**Task instructions**.
If a line in the data holds "Printf", copy that line out in full.
*** Extracted entries Section Begins ***
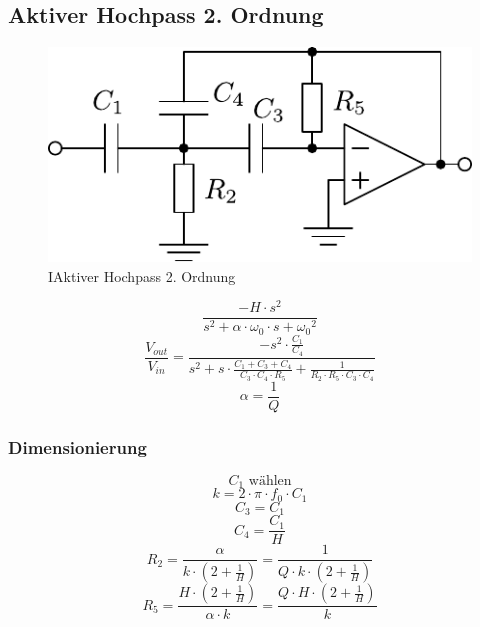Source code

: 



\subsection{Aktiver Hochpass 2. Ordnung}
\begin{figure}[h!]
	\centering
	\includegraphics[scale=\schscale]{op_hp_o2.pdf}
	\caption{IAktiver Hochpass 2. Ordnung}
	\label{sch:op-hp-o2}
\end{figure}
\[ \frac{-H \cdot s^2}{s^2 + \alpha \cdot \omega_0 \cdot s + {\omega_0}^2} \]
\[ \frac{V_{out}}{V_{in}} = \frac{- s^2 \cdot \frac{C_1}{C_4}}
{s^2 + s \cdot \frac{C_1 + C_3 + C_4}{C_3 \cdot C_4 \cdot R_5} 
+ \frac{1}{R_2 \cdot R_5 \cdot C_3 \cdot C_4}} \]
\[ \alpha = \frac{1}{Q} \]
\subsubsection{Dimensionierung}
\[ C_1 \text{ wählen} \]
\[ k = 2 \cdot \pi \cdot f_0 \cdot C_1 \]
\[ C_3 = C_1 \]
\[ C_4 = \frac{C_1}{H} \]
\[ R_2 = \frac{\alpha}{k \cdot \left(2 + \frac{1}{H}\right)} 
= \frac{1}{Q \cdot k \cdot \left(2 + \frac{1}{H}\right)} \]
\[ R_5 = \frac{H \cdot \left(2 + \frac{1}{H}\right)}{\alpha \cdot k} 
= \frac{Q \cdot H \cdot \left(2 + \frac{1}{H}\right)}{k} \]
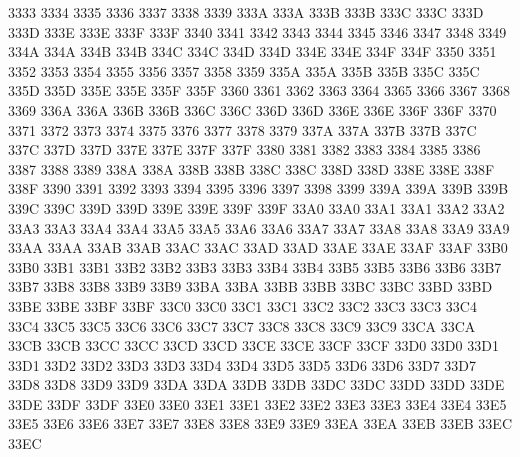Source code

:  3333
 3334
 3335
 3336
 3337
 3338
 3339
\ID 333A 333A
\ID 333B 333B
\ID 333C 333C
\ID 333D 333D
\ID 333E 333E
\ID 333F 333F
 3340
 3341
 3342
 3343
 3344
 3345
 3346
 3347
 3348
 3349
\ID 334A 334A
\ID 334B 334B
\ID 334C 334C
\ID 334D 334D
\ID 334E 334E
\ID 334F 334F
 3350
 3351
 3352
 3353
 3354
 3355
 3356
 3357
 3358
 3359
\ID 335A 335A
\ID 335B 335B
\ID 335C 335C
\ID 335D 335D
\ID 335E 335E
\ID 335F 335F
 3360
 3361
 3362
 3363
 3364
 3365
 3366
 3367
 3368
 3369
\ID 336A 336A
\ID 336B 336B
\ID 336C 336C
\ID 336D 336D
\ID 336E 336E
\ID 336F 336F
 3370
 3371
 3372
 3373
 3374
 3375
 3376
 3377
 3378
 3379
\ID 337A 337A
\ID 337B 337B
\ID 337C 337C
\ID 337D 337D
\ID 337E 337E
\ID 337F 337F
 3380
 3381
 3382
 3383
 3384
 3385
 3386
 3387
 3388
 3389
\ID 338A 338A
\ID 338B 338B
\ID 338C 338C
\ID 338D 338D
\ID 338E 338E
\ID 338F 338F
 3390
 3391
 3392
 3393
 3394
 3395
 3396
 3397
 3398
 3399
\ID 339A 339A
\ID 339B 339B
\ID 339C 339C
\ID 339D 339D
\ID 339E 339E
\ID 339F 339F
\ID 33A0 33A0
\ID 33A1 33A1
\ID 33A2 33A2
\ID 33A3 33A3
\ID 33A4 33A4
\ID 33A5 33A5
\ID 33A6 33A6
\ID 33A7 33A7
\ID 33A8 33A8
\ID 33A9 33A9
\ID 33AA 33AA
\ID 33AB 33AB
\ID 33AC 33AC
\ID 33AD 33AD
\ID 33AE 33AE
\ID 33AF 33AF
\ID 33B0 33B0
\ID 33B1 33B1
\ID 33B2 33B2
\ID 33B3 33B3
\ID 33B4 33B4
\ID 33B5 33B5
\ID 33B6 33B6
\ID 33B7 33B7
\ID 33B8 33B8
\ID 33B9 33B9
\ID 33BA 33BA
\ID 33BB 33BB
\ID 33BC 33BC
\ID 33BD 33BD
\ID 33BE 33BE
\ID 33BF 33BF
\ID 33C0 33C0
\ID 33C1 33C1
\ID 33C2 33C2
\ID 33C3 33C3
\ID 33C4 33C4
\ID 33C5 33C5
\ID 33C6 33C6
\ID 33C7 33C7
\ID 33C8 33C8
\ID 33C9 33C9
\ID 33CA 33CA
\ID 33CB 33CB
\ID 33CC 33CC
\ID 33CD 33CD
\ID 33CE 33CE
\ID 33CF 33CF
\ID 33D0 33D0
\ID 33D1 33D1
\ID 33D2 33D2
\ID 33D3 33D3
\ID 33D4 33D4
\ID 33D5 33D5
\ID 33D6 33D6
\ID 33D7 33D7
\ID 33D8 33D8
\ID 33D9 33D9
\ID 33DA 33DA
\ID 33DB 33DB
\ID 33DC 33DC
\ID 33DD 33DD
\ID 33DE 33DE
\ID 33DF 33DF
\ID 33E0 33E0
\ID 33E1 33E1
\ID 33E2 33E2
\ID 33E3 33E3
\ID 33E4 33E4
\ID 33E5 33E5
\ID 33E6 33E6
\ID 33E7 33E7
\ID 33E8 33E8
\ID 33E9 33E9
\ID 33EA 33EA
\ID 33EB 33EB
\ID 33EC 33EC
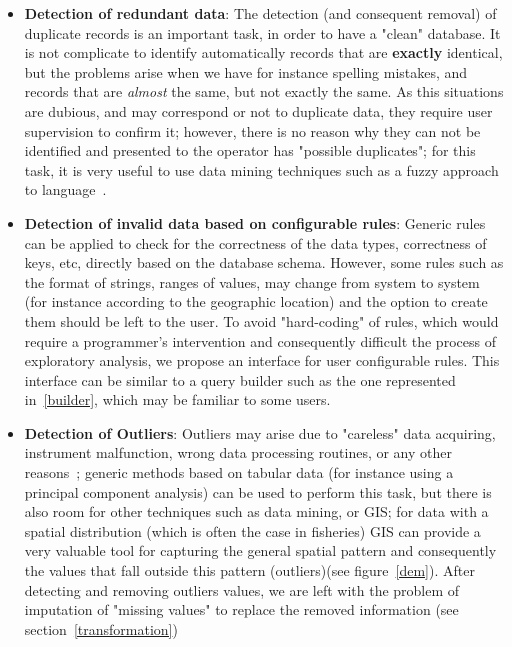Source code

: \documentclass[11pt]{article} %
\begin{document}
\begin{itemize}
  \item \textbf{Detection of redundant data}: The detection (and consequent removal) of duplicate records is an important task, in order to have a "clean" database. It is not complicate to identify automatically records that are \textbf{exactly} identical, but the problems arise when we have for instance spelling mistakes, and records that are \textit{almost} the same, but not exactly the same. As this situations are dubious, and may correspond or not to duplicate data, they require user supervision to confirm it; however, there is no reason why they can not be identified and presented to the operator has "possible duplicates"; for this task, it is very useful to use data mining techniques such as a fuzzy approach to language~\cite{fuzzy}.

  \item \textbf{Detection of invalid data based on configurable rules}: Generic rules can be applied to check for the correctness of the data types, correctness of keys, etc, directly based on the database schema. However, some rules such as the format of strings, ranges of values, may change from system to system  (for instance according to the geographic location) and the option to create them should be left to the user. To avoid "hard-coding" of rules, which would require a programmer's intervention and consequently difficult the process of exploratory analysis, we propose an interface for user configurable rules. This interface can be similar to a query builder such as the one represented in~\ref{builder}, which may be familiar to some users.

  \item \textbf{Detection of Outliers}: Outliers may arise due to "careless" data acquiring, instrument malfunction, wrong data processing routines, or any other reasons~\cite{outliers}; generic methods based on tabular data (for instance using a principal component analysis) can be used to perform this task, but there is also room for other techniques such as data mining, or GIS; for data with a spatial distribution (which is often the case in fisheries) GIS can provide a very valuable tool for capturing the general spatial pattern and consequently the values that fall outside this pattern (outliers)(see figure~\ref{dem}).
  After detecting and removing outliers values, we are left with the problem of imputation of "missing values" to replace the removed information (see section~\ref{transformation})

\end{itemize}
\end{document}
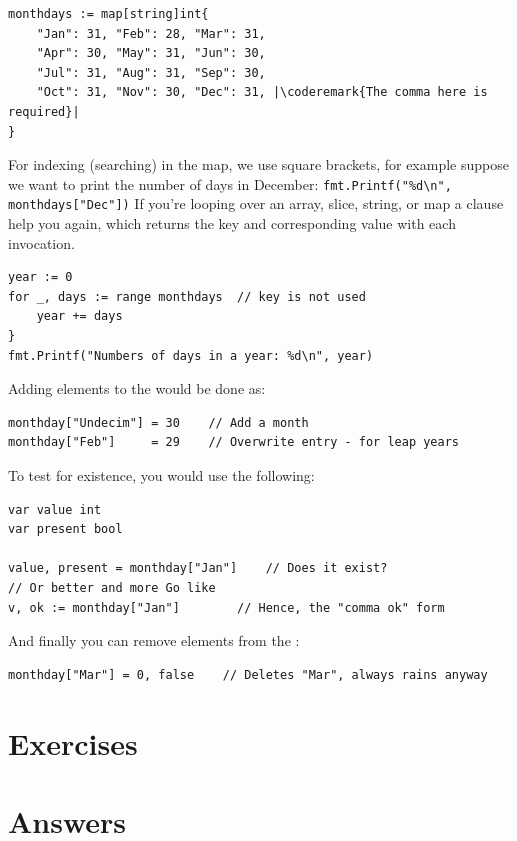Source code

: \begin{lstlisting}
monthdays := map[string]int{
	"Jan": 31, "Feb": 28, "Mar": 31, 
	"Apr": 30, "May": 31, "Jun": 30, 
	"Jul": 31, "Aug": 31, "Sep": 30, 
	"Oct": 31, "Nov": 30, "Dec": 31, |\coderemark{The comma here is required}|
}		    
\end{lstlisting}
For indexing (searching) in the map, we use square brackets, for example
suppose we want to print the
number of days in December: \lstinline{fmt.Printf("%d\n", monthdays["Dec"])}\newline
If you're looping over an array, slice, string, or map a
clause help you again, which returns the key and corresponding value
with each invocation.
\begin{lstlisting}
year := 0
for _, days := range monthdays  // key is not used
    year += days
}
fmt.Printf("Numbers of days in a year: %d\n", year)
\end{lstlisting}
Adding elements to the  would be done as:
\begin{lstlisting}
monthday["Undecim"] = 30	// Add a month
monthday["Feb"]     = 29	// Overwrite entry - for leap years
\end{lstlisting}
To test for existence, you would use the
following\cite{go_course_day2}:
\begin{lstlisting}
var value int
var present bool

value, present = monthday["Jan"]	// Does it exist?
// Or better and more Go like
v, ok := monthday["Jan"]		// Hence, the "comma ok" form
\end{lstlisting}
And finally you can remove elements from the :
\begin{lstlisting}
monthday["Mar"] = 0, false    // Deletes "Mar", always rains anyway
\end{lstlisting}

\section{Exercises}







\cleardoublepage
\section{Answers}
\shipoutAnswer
*** Extracted entries Section Ends ***
**Written reply**.
number of days in December: \lstinline{fmt.Printf("%d\n", monthdays["Dec"])}\newline
fmt.Printf("Numbers of days in a year: %d\n", year)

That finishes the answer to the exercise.